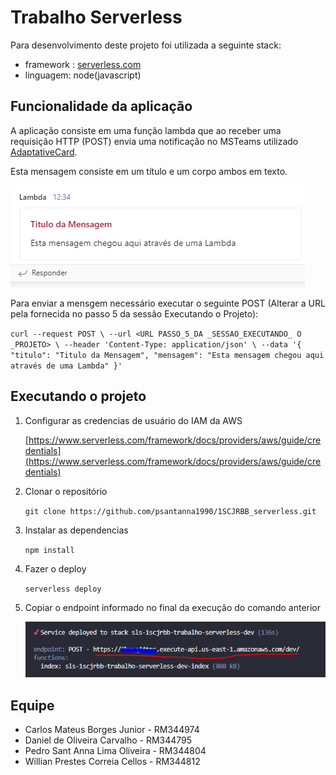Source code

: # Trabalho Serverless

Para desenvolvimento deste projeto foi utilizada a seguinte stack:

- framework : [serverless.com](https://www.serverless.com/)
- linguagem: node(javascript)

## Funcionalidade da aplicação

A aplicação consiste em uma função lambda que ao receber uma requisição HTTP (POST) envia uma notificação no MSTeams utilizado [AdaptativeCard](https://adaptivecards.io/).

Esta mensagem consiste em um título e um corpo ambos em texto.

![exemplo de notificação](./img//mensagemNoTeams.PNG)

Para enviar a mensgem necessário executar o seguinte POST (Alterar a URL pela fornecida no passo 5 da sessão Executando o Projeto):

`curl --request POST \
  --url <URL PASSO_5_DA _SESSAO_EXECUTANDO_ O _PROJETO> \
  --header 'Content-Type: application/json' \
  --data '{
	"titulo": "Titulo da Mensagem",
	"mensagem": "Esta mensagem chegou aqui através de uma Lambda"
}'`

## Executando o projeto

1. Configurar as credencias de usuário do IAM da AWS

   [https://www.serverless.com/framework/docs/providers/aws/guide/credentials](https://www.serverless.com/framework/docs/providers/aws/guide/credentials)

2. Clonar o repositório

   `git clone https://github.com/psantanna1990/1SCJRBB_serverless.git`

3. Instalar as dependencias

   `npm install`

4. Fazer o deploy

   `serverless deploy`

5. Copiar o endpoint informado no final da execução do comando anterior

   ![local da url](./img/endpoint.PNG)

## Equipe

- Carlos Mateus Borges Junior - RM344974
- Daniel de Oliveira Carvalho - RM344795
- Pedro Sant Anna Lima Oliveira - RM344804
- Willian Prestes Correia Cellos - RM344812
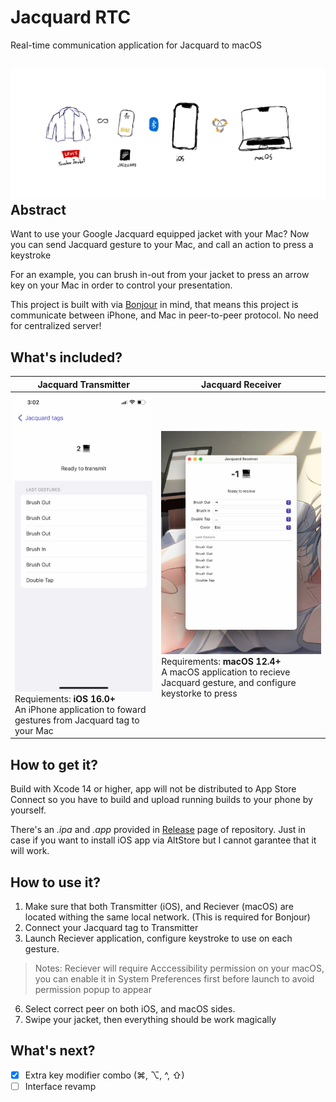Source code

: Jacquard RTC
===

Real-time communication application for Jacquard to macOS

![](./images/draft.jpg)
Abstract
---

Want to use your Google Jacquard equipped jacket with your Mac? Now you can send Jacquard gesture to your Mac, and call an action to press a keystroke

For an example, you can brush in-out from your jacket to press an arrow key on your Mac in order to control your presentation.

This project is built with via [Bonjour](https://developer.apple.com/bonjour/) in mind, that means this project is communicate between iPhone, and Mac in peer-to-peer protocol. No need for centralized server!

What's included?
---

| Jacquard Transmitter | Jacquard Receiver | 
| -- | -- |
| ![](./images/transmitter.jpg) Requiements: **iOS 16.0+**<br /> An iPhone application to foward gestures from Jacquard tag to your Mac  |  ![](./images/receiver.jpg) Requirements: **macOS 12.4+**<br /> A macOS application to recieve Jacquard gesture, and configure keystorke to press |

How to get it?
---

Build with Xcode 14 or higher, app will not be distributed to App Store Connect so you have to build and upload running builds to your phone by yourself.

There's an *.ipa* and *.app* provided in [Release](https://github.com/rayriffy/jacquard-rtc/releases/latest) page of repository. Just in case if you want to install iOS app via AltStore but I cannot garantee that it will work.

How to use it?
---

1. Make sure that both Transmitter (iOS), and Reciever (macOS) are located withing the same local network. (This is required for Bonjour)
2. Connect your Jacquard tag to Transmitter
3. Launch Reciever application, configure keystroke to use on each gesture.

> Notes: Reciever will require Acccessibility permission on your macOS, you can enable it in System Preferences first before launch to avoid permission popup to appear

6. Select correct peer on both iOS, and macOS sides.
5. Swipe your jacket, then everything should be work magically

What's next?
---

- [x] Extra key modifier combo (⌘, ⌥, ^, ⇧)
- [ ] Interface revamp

• **ASSIGNMENT**
From the very first line of the listing above through the line that holds "1. Configurar as", write out each line exactly as it stands, leaving pictures out.

• **WORKED SOLUTION**
Source code

: # Trabalho Serverless

Para desenvolvimento deste projeto foi utilizada a seguinte stack:

- framework : [serverless.com](https://www.serverless.com/)
- linguagem: node(javascript)

## Funcionalidade da aplicação

A aplicação consiste em uma função lambda que ao receber uma requisição HTTP (POST) envia uma notificação no MSTeams utilizado [AdaptativeCard](https://adaptivecards.io/).

Esta mensagem consiste em um título e um corpo ambos em texto.

![exemplo de notificação](./img//mensagemNoTeams.PNG)

Para enviar a mensgem necessário executar o seguinte POST (Alterar a URL pela fornecida no passo 5 da sessão Executando o Projeto):

`curl --request POST \
  --url <URL PASSO_5_DA _SESSAO_EXECUTANDO_ O _PROJETO> \
  --header 'Content-Type: application/json' \
  --data '{
	"titulo": "Titulo da Mensagem",
	"mensagem": "Esta mensagem chegou aqui através de uma Lambda"
}'`

## Executando o projeto

1. Configurar as credencias de usuário do IAM da AWS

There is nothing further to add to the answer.